| DATA FOR THE TASK |
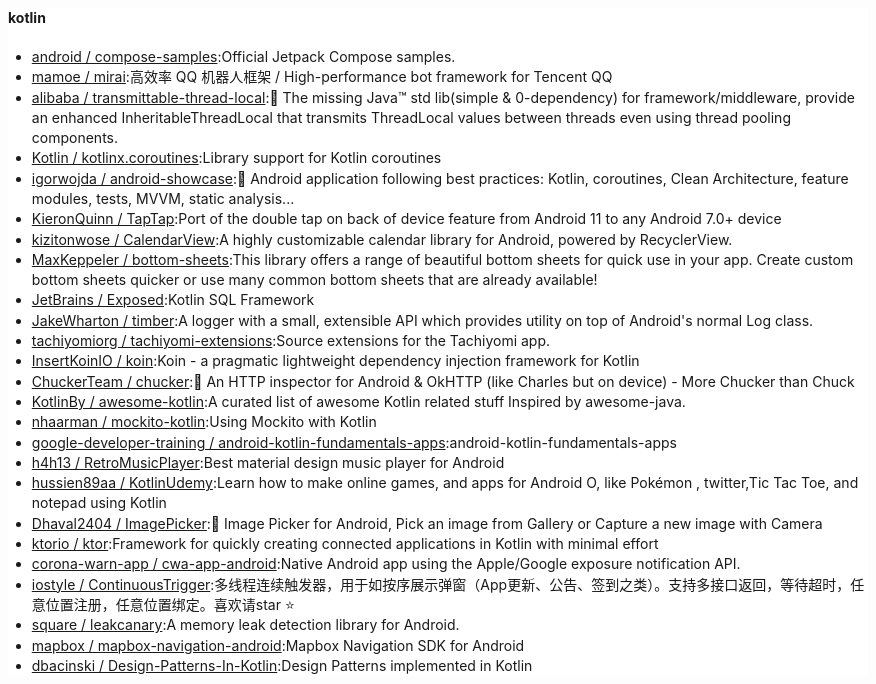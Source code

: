 #### kotlin
* [android / compose-samples](https://github.com/android/compose-samples):Official Jetpack Compose samples.
* [mamoe / mirai](https://github.com/mamoe/mirai):高效率 QQ 机器人框架 / High-performance bot framework for Tencent QQ
* [alibaba / transmittable-thread-local](https://github.com/alibaba/transmittable-thread-local):📌
The missing Java™ std lib(simple & 0-dependency) for framework/middleware, provide an enhanced InheritableThreadLocal that transmits ThreadLocal values between threads even using thread pooling components.
* [Kotlin / kotlinx.coroutines](https://github.com/Kotlin/kotlinx.coroutines):Library support for Kotlin coroutines
* [igorwojda / android-showcase](https://github.com/igorwojda/android-showcase):💎
Android application following best practices: Kotlin, coroutines, Clean Architecture, feature modules, tests, MVVM, static analysis...
* [KieronQuinn / TapTap](https://github.com/KieronQuinn/TapTap):Port of the double tap on back of device feature from Android 11 to any Android 7.0+ device
* [kizitonwose / CalendarView](https://github.com/kizitonwose/CalendarView):A highly customizable calendar library for Android, powered by RecyclerView.
* [MaxKeppeler / bottom-sheets](https://github.com/MaxKeppeler/bottom-sheets):This library offers a range of beautiful bottom sheets for quick use in your app. Create custom bottom sheets quicker or use many common bottom sheets that are already available!
* [JetBrains / Exposed](https://github.com/JetBrains/Exposed):Kotlin SQL Framework
* [JakeWharton / timber](https://github.com/JakeWharton/timber):A logger with a small, extensible API which provides utility on top of Android's normal Log class.
* [tachiyomiorg / tachiyomi-extensions](https://github.com/tachiyomiorg/tachiyomi-extensions):Source extensions for the Tachiyomi app.
* [InsertKoinIO / koin](https://github.com/InsertKoinIO/koin):Koin - a pragmatic lightweight dependency injection framework for Kotlin
* [ChuckerTeam / chucker](https://github.com/ChuckerTeam/chucker):🔎
An HTTP inspector for Android & OkHTTP (like Charles but on device) - More Chucker than Chuck
* [KotlinBy / awesome-kotlin](https://github.com/KotlinBy/awesome-kotlin):A curated list of awesome Kotlin related stuff Inspired by awesome-java.
* [nhaarman / mockito-kotlin](https://github.com/nhaarman/mockito-kotlin):Using Mockito with Kotlin
* [google-developer-training / android-kotlin-fundamentals-apps](https://github.com/google-developer-training/android-kotlin-fundamentals-apps):android-kotlin-fundamentals-apps
* [h4h13 / RetroMusicPlayer](https://github.com/h4h13/RetroMusicPlayer):Best material design music player for Android
* [hussien89aa / KotlinUdemy](https://github.com/hussien89aa/KotlinUdemy):Learn how to make online games, and apps for Android O, like Pokémon , twitter,Tic Tac Toe, and notepad using Kotlin
* [Dhaval2404 / ImagePicker](https://github.com/Dhaval2404/ImagePicker):📸
Image Picker for Android, Pick an image from Gallery or Capture a new image with Camera
* [ktorio / ktor](https://github.com/ktorio/ktor):Framework for quickly creating connected applications in Kotlin with minimal effort
* [corona-warn-app / cwa-app-android](https://github.com/corona-warn-app/cwa-app-android):Native Android app using the Apple/Google exposure notification API.
* [iostyle / ContinuousTrigger](https://github.com/iostyle/ContinuousTrigger):多线程连续触发器，用于如按序展示弹窗（App更新、公告、签到之类）。支持多接口返回，等待超时，任意位置注册，任意位置绑定。喜欢请star
⭐️
* [square / leakcanary](https://github.com/square/leakcanary):A memory leak detection library for Android.
* [mapbox / mapbox-navigation-android](https://github.com/mapbox/mapbox-navigation-android):Mapbox Navigation SDK for Android
* [dbacinski / Design-Patterns-In-Kotlin](https://github.com/dbacinski/Design-Patterns-In-Kotlin):Design Patterns implemented in Kotlin

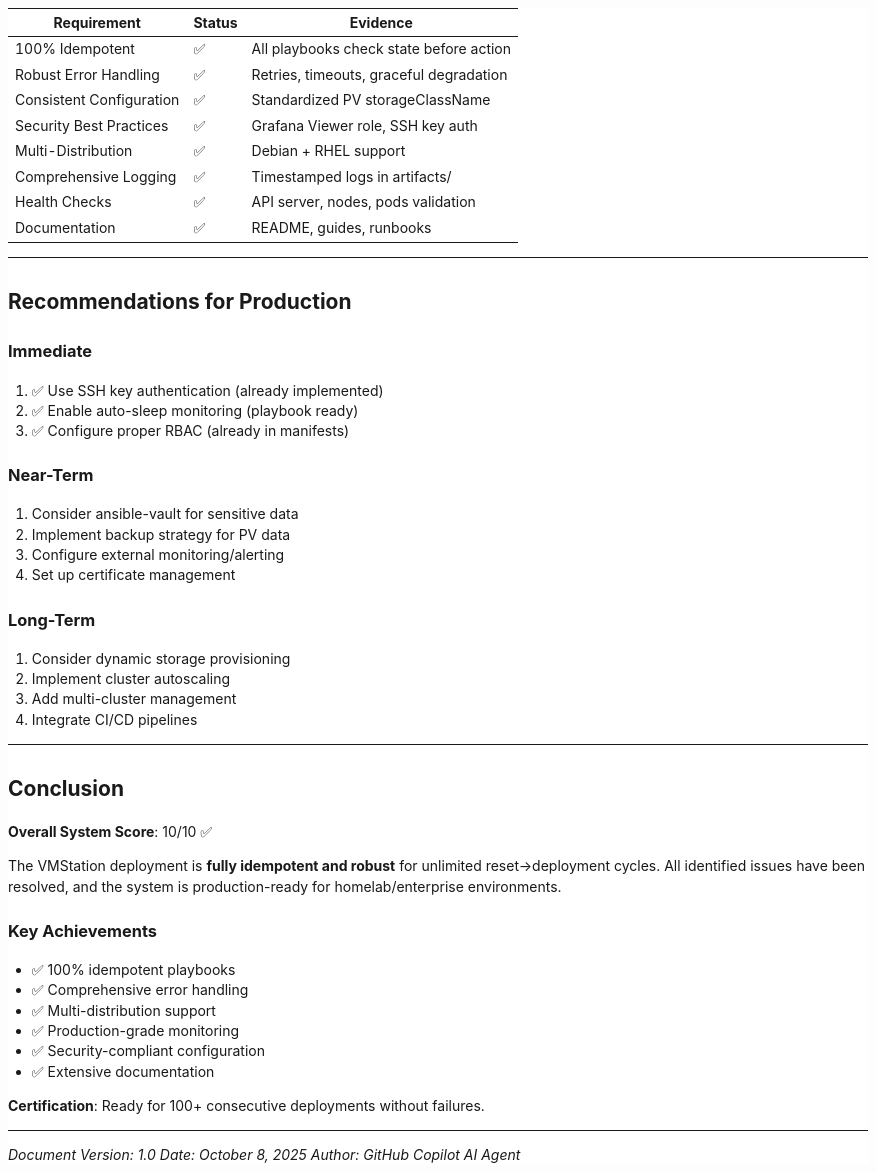 | Requirement | Status | Evidence |
|------------|--------|----------|
| 100% Idempotent | ✅ | All playbooks check state before action |
| Robust Error Handling | ✅ | Retries, timeouts, graceful degradation |
| Consistent Configuration | ✅ | Standardized PV storageClassName |
| Security Best Practices | ✅ | Grafana Viewer role, SSH key auth |
| Multi-Distribution | ✅ | Debian + RHEL support |
| Comprehensive Logging | ✅ | Timestamped logs in artifacts/ |
| Health Checks | ✅ | API server, nodes, pods validation |
| Documentation | ✅ | README, guides, runbooks |

---

## Recommendations for Production

### Immediate
1. ✅ Use SSH key authentication (already implemented)
2. ✅ Enable auto-sleep monitoring (playbook ready)
3. ✅ Configure proper RBAC (already in manifests)

### Near-Term
1. Consider ansible-vault for sensitive data
2. Implement backup strategy for PV data
3. Configure external monitoring/alerting
4. Set up certificate management

### Long-Term
1. Consider dynamic storage provisioning
2. Implement cluster autoscaling
3. Add multi-cluster management
4. Integrate CI/CD pipelines

---

## Conclusion

**Overall System Score**: 10/10 ✅

The VMStation deployment is **fully idempotent and robust** for unlimited reset->deployment cycles. All identified issues have been resolved, and the system is production-ready for homelab/enterprise environments.

### Key Achievements
- ✅ 100% idempotent playbooks
- ✅ Comprehensive error handling
- ✅ Multi-distribution support
- ✅ Production-grade monitoring
- ✅ Security-compliant configuration
- ✅ Extensive documentation

**Certification**: Ready for 100+ consecutive deployments without failures.

---

*Document Version: 1.0*
*Date: October 8, 2025*
*Author: GitHub Copilot AI Agent*
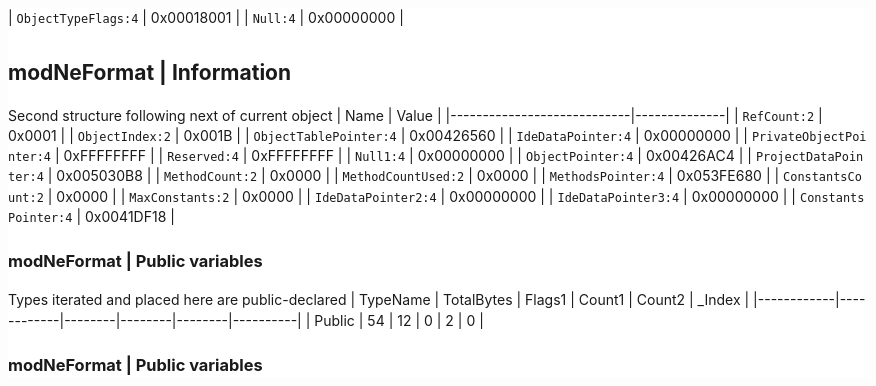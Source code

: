 | `ObjectTypeFlags:4`       | 0x00018001   |
| `Null:4`                  | 0x00000000   |



## modNeFormat | Information

Second structure following next of current object
| Name                       | Value        |
|----------------------------|--------------|
| `RefCount:2`               | 0x0001       |
| `ObjectIndex:2`            | 0x001B       |
| `ObjectTablePointer:4`     | 0x00426560   |
| `IdeDataPointer:4`         | 0x00000000   |
| `PrivateObjectPointer:4`   | 0xFFFFFFFF   |
| `Reserved:4`               | 0xFFFFFFFF   |
| `Null1:4`                  | 0x00000000   |
| `ObjectPointer:4`          | 0x00426AC4   |
| `ProjectDataPointer:4`     | 0x005030B8   |
| `MethodCount:2`            | 0x0000       |
| `MethodCountUsed:2`        | 0x0000       |
| `MethodsPointer:4`         | 0x053FE680   |
| `ConstantsCount:2`         | 0x0000       |
| `MaxConstants:2`           | 0x0000       |
| `IdeDataPointer2:4`        | 0x00000000   |
| `IdeDataPointer3:4`        | 0x00000000   |
| `ConstantsPointer:4`       | 0x0041DF18   |



### modNeFormat | Public variables

Types iterated and placed here are public-declared
| TypeName   | TotalBytes   | Flags1   | Count1   | Count2   | _Index   |
|------------|------------|--------|--------|--------|----------|
| Public     | 54           | 12       | 0        | 2        | 0        |



### modNeFormat | Public variables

| WHAT NEEDS TO BE DONE |
Your reply should consist of the data, transcribed exactly, and should hold no pictures.

| RESPONSE TO THE EXERCISE |
Source code

: #### kotlin
* [android / compose-samples](https://github.com/android/compose-samples):Official Jetpack Compose samples.
* [mamoe / mirai](https://github.com/mamoe/mirai):高效率 QQ 机器人框架 / High-performance bot framework for Tencent QQ
* [alibaba / transmittable-thread-local](https://github.com/alibaba/transmittable-thread-local):📌
The missing Java™ std lib(simple & 0-dependency) for framework/middleware, provide an enhanced InheritableThreadLocal that transmits ThreadLocal values between threads even using thread pooling components.
* [Kotlin / kotlinx.coroutines](https://github.com/Kotlin/kotlinx.coroutines):Library support for Kotlin coroutines
* [igorwojda / android-showcase](https://github.com/igorwojda/android-showcase):💎
Android application following best practices: Kotlin, coroutines, Clean Architecture, feature modules, tests, MVVM, static analysis...
* [KieronQuinn / TapTap](https://github.com/KieronQuinn/TapTap):Port of the double tap on back of device feature from Android 11 to any Android 7.0+ device
* [kizitonwose / CalendarView](https://github.com/kizitonwose/CalendarView):A highly customizable calendar library for Android, powered by RecyclerView.
* [MaxKeppeler / bottom-sheets](https://github.com/MaxKeppeler/bottom-sheets):This library offers a range of beautiful bottom sheets for quick use in your app. Create custom bottom sheets quicker or use many common bottom sheets that are already available!
* [JetBrains / Exposed](https://github.com/JetBrains/Exposed):Kotlin SQL Framework
* [JakeWharton / timber](https://github.com/JakeWharton/timber):A logger with a small, extensible API which provides utility on top of Android's normal Log class.
* [tachiyomiorg / tachiyomi-extensions](https://github.com/tachiyomiorg/tachiyomi-extensions):Source extensions for the Tachiyomi app.
* [InsertKoinIO / koin](https://github.com/InsertKoinIO/koin):Koin - a pragmatic lightweight dependency injection framework for Kotlin
* [ChuckerTeam / chucker](https://github.com/ChuckerTeam/chucker):🔎
An HTTP inspector for Android & OkHTTP (like Charles but on device) - More Chucker than Chuck
* [KotlinBy / awesome-kotlin](https://github.com/KotlinBy/awesome-kotlin):A curated list of awesome Kotlin related stuff Inspired by awesome-java.
* [nhaarman / mockito-kotlin](https://github.com/nhaarman/mockito-kotlin):Using Mockito with Kotlin
* [google-developer-training / android-kotlin-fundamentals-apps](https://github.com/google-developer-training/android-kotlin-fundamentals-apps):android-kotlin-fundamentals-apps
* [h4h13 / RetroMusicPlayer](https://github.com/h4h13/RetroMusicPlayer):Best material design music player for Android
* [hussien89aa / KotlinUdemy](https://github.com/hussien89aa/KotlinUdemy):Learn how to make online games, and apps for Android O, like Pokémon , twitter,Tic Tac Toe, and notepad using Kotlin
* [Dhaval2404 / ImagePicker](https://github.com/Dhaval2404/ImagePicker):📸
Image Picker for Android, Pick an image from Gallery or Capture a new image with Camera
* [ktorio / ktor](https://github.com/ktorio/ktor):Framework for quickly creating connected applications in Kotlin with minimal effort
* [corona-warn-app / cwa-app-android](https://github.com/corona-warn-app/cwa-app-android):Native Android app using the Apple/Google exposure notification API.
* [iostyle / ContinuousTrigger](https://github.com/iostyle/ContinuousTrigger):多线程连续触发器，用于如按序展示弹窗（App更新、公告、签到之类）。支持多接口返回，等待超时，任意位置注册，任意位置绑定。喜欢请star
⭐️
* [square / leakcanary](https://github.com/square/leakcanary):A memory leak detection library for Android.
* [mapbox / mapbox-navigation-android](https://github.com/mapbox/mapbox-navigation-android):Mapbox Navigation SDK for Android
* [dbacinski / Design-Patterns-In-Kotlin](https://github.com/dbacinski/Design-Patterns-In-Kotlin):Design Patterns implemented in Kotlin

 | Requirement | Status | Evidence |
|------------|--------|----------|
| 100% Idempotent | ✅ | All playbooks check state before action |
| Robust Error Handling | ✅ | Retries, timeouts, graceful degradation |
| Consistent Configuration | ✅ | Standardized PV storageClassName |
| Security Best Practices | ✅ | Grafana Viewer role, SSH key auth |
| Multi-Distribution | ✅ | Debian + RHEL support |
| Comprehensive Logging | ✅ | Timestamped logs in artifacts/ |
| Health Checks | ✅ | API server, nodes, pods validation |
| Documentation | ✅ | README, guides, runbooks |

---

## Recommendations for Production

### Immediate
1. ✅ Use SSH key authentication (already implemented)
2. ✅ Enable auto-sleep monitoring (playbook ready)
3. ✅ Configure proper RBAC (already in manifests)

### Near-Term
1. Consider ansible-vault for sensitive data
2. Implement backup strategy for PV data
3. Configure external monitoring/alerting
4. Set up certificate management

### Long-Term
1. Consider dynamic storage provisioning
2. Implement cluster autoscaling
3. Add multi-cluster management
4. Integrate CI/CD pipelines

---

## Conclusion

**Overall System Score**: 10/10 ✅

The VMStation deployment is **fully idempotent and robust** for unlimited reset->deployment cycles. All identified issues have been resolved, and the system is production-ready for homelab/enterprise environments.

### Key Achievements
- ✅ 100% idempotent playbooks
- ✅ Comprehensive error handling
- ✅ Multi-distribution support
- ✅ Production-grade monitoring
- ✅ Security-compliant configuration
- ✅ Extensive documentation

**Certification**: Ready for 100+ consecutive deployments without failures.

---

*Document Version: 1.0*
*Date: October 8, 2025*
*Author: GitHub Copilot AI Agent*
Source code

: | `ObjectTypeFlags:4`       | 0x00018001   |
| `Null:4`                  | 0x00000000   |



## modNeFormat | Information

Second structure following next of current object
| Name                       | Value        |
|----------------------------|--------------|
| `RefCount:2`               | 0x0001       |
| `ObjectIndex:2`            | 0x001B       |
| `ObjectTablePointer:4`     | 0x00426560   |
| `IdeDataPointer:4`         | 0x00000000   |
| `PrivateObjectPointer:4`   | 0xFFFFFFFF   |
| `Reserved:4`               | 0xFFFFFFFF   |
| `Null1:4`                  | 0x00000000   |
| `ObjectPointer:4`          | 0x00426AC4   |
| `ProjectDataPointer:4`     | 0x005030B8   |
| `MethodCount:2`            | 0x0000       |
| `MethodCountUsed:2`        | 0x0000       |
| `MethodsPointer:4`         | 0x053FE680   |
| `ConstantsCount:2`         | 0x0000       |
| `MaxConstants:2`           | 0x0000       |
| `IdeDataPointer2:4`        | 0x00000000   |
| `IdeDataPointer3:4`        | 0x00000000   |
| `ConstantsPointer:4`       | 0x0041DF18   |



### modNeFormat | Public variables

Types iterated and placed here are public-declared
| TypeName   | TotalBytes   | Flags1   | Count1   | Count2   | _Index   |
|------------|------------|--------|--------|--------|----------|
| Public     | 54           | 12       | 0        | 2        | 0        |



### modNeFormat | Public variables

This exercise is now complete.